Melissa was born in Melbourne, Australia and worked as an editor, high school teacher and a Middle Eastern tour guide before becoming an author. Her debut YA novel, Life in Outer Space, was the winner of the 2013 Ampersand Project and won IBBY Australia's Ena Noel award and was shortlisted for the CBCA Book of the Year for Older Readers. Melissa lives in Melbourne with her cheeky spoodle, Hugo.
A Q&A with Melissa
What was your inspiration behind writing The Incredible Adventures of Cinnamon Girl? Cinnamon Girl was inspired by a few things – I wanted to write a character who was an artist and a comic book fan (partly because I loved the idea of a character who had such a rich visual approach to her world, partly so I could indulge my desire to read a lot of comic books).

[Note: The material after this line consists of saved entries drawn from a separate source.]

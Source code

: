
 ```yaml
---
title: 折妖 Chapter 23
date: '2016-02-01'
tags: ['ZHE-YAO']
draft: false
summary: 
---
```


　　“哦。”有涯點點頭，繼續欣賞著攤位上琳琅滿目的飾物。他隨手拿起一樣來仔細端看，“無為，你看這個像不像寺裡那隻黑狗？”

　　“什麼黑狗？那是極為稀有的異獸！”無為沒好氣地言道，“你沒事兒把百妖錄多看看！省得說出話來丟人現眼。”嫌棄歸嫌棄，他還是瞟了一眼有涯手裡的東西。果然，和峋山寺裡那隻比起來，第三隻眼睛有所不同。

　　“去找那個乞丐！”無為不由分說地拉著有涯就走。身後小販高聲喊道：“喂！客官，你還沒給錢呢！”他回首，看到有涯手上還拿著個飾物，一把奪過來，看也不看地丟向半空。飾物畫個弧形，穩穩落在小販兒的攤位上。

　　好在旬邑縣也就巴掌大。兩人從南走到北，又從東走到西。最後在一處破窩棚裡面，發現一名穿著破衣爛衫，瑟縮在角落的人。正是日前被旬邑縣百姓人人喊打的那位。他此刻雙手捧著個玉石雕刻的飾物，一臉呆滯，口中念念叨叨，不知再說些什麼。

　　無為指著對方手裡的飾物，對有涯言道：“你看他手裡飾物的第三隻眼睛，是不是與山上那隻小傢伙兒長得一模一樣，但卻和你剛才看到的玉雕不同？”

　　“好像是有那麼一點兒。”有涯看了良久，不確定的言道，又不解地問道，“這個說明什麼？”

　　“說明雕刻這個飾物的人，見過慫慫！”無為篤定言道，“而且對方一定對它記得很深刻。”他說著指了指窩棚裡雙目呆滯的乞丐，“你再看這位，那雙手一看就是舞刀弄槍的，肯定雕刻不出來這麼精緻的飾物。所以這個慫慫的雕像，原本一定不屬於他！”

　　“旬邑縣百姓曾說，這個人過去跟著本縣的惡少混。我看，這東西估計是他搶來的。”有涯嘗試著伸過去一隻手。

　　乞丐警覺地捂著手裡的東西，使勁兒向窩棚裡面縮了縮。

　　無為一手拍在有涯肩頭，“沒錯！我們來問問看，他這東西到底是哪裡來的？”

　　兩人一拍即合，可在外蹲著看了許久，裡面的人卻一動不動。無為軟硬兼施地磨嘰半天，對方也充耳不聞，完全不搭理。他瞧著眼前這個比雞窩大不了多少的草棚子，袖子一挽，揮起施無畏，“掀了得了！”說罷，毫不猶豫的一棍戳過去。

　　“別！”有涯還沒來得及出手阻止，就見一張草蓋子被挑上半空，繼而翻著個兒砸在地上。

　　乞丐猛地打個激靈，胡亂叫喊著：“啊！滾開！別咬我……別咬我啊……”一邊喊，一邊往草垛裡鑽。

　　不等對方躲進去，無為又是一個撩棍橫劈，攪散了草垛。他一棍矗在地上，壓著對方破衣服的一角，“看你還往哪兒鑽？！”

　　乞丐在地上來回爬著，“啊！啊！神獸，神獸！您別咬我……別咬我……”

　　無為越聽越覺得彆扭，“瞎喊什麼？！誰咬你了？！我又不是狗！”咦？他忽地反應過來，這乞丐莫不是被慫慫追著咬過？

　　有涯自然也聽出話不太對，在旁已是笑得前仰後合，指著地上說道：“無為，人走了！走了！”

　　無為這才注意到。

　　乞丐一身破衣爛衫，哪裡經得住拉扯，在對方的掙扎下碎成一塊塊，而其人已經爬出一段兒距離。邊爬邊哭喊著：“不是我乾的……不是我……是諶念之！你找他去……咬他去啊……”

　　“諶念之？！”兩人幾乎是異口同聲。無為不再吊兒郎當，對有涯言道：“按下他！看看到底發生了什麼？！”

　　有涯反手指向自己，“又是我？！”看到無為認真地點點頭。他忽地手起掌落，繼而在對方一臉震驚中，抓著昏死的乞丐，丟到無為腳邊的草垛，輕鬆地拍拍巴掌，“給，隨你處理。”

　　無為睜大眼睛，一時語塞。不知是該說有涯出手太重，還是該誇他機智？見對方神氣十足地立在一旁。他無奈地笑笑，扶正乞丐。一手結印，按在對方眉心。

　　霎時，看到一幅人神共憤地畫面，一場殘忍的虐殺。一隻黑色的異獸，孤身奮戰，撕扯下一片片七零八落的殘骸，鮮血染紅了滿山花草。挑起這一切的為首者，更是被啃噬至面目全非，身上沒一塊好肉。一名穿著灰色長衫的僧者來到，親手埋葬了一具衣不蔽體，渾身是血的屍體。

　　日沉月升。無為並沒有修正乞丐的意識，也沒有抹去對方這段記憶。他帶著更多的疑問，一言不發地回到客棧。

I wanted to write a book set in a small town, as I’d spent some time in a farming town while I was writing my first book, and I fell in love with it as a location for a story. The catalyst for the book though was a little article I stumbled on in the back pages of a newspaper, a story about a tiny town in France that inadvertently became the centre of a doomsday prediction. The potential end-of-the-world seemed like a pretty fitting metaphor for my main character, Alba, and her journey at a very transitional moment in her life.
Do you create your characters based on people you know? Not really – there are probably little pieces of lots of different people I’ve met in all of my characters, but none of them are consciously based on any one person. One of my favourite things about writing is crafting my characters – getting to know them as if they were real people, and discovering things about them that I may not have known when I started writing. It’s much more freeing (and interesting) to me than basing them on real-world people!
Alba has Cinnamon Girl as her alter ego, if you had a super hero alter ego what would they be called and why? At this moment, when I’m desperately trying to finish my new novel by my increasingly frightening deadline, my super hero alter ego would either have the ability to pause time, or, the ability to turn anything she touched into cake. Spontaneous Baked-Goods Girl doesn’t really have a great ring to it though…
Did you always know you wanted to be an author? I always wanted to write, but the idea of calling myself an author seemed very far fetched when I was young. I was a voracious reader, and it always seemed to me that books were written by special, magical people who I couldn’t ever hope to emulate. I took a long time and quite a few unsuccessful career attempts before I was brave enough to give writing a proper shot.
What have you got planned next? I’m finishing up my new novel, tentatively titled The Secret Science of Magic. It’s involved quite a bit of research on card tricks, and lots of Googling things like ‘quantum mechanics for dummies’. I’ve also been working on the early stages of a screenplay for The Incredible Adventures of Cinnamon Girl – the possibility that at some point in the future she might head to the big screen is pretty exciting.